[Opening Provided entries section]

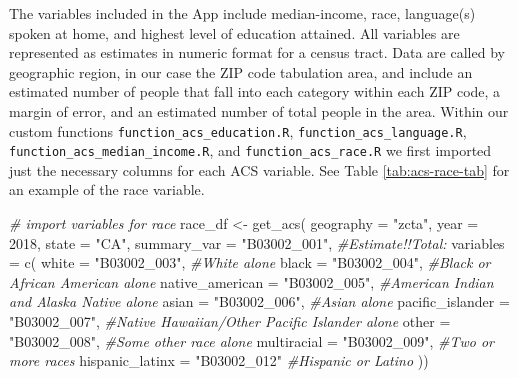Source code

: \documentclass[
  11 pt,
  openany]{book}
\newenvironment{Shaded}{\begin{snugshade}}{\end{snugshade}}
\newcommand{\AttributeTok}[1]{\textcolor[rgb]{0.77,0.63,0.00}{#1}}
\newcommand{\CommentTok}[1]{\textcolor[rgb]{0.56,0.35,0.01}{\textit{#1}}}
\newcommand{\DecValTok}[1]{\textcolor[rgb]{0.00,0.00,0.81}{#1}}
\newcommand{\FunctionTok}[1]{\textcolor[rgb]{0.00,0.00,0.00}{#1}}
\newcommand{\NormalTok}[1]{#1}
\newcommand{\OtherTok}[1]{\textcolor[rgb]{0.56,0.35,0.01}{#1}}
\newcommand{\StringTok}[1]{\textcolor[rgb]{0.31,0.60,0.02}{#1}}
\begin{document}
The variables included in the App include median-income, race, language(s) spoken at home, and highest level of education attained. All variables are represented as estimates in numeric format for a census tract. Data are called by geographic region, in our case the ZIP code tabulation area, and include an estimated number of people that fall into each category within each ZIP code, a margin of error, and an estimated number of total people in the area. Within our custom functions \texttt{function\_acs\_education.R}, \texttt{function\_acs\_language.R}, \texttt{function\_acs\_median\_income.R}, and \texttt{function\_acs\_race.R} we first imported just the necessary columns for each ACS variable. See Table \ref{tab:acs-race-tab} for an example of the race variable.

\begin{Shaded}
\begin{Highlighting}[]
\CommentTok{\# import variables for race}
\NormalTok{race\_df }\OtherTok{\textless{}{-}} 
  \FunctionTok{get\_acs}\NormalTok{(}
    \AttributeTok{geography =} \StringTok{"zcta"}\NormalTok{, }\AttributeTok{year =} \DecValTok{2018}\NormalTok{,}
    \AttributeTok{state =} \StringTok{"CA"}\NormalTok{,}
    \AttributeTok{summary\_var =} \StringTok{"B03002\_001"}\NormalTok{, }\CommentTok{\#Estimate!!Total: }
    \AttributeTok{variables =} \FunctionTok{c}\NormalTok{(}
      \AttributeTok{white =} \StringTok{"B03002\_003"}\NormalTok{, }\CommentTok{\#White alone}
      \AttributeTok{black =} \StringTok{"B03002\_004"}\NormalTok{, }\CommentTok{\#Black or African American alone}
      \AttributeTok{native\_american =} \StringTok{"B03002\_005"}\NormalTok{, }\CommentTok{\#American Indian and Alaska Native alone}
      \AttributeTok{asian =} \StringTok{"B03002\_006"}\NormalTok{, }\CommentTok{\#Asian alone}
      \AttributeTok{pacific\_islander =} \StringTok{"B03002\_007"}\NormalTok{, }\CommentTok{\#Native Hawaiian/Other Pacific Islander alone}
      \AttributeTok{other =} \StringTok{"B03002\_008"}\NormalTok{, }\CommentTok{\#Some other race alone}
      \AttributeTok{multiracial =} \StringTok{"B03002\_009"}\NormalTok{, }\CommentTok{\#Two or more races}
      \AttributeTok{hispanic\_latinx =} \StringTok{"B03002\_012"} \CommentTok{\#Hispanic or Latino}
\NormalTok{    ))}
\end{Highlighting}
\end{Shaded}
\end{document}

[Closing Provided entries section]

Exercise directions =>
Every record must be returned exactly. Leave its pictures out.

Response to the task =>
Source code

: \documentclass[
  11 pt,
  openany]{book}
\newenvironment{Shaded}{\begin{snugshade}}{\end{snugshade}}
\newcommand{\AttributeTok}[1]{\textcolor[rgb]{0.77,0.63,0.00}{#1}}
\newcommand{\CommentTok}[1]{\textcolor[rgb]{0.56,0.35,0.01}{\textit{#1}}}
\newcommand{\DecValTok}[1]{\textcolor[rgb]{0.00,0.00,0.81}{#1}}
\newcommand{\FunctionTok}[1]{\textcolor[rgb]{0.00,0.00,0.00}{#1}}
\newcommand{\NormalTok}[1]{#1}
\newcommand{\OtherTok}[1]{\textcolor[rgb]{0.56,0.35,0.01}{#1}}
\newcommand{\StringTok}[1]{\textcolor[rgb]{0.31,0.60,0.02}{#1}}
\begin{document}
The variables included in the App include median-income, race, language(s) spoken at home, and highest level of education attained. All variables are represented as estimates in numeric format for a census tract. Data are called by geographic region, in our case the ZIP code tabulation area, and include an estimated number of people that fall into each category within each ZIP code, a margin of error, and an estimated number of total people in the area. Within our custom functions \texttt{function\_acs\_education.R}, \texttt{function\_acs\_language.R}, \texttt{function\_acs\_median\_income.R}, and \texttt{function\_acs\_race.R} we first imported just the necessary columns for each ACS variable. See Table \ref{tab:acs-race-tab} for an example of the race variable.

\begin{Shaded}
\begin{Highlighting}[]
\CommentTok{\# import variables for race}
\NormalTok{race\_df }\OtherTok{\textless{}{-}} 
  \FunctionTok{get\_acs}\NormalTok{(}
    \AttributeTok{geography =} \StringTok{"zcta"}\NormalTok{, }\AttributeTok{year =} \DecValTok{2018}\NormalTok{,}
    \AttributeTok{state =} \StringTok{"CA"}\NormalTok{,}
    \AttributeTok{summary\_var =} \StringTok{"B03002\_001"}\NormalTok{, }\CommentTok{\#Estimate!!Total: }
    \AttributeTok{variables =} \FunctionTok{c}\NormalTok{(}
      \AttributeTok{white =} \StringTok{"B03002\_003"}\NormalTok{, }\CommentTok{\#White alone}
      \AttributeTok{black =} \StringTok{"B03002\_004"}\NormalTok{, }\CommentTok{\#Black or African American alone}
      \AttributeTok{native\_american =} \StringTok{"B03002\_005"}\NormalTok{, }\CommentTok{\#American Indian and Alaska Native alone}
      \AttributeTok{asian =} \StringTok{"B03002\_006"}\NormalTok{, }\CommentTok{\#Asian alone}
      \AttributeTok{pacific\_islander =} \StringTok{"B03002\_007"}\NormalTok{, }\CommentTok{\#Native Hawaiian/Other Pacific Islander alone}
      \AttributeTok{other =} \StringTok{"B03002\_008"}\NormalTok{, }\CommentTok{\#Some other race alone}
      \AttributeTok{multiracial =} \StringTok{"B03002\_009"}\NormalTok{, }\CommentTok{\#Two or more races}
      \AttributeTok{hispanic\_latinx =} \StringTok{"B03002\_012"} \CommentTok{\#Hispanic or Latino}
\NormalTok{    ))}
\end{Highlighting}
\end{Shaded}
\end{document}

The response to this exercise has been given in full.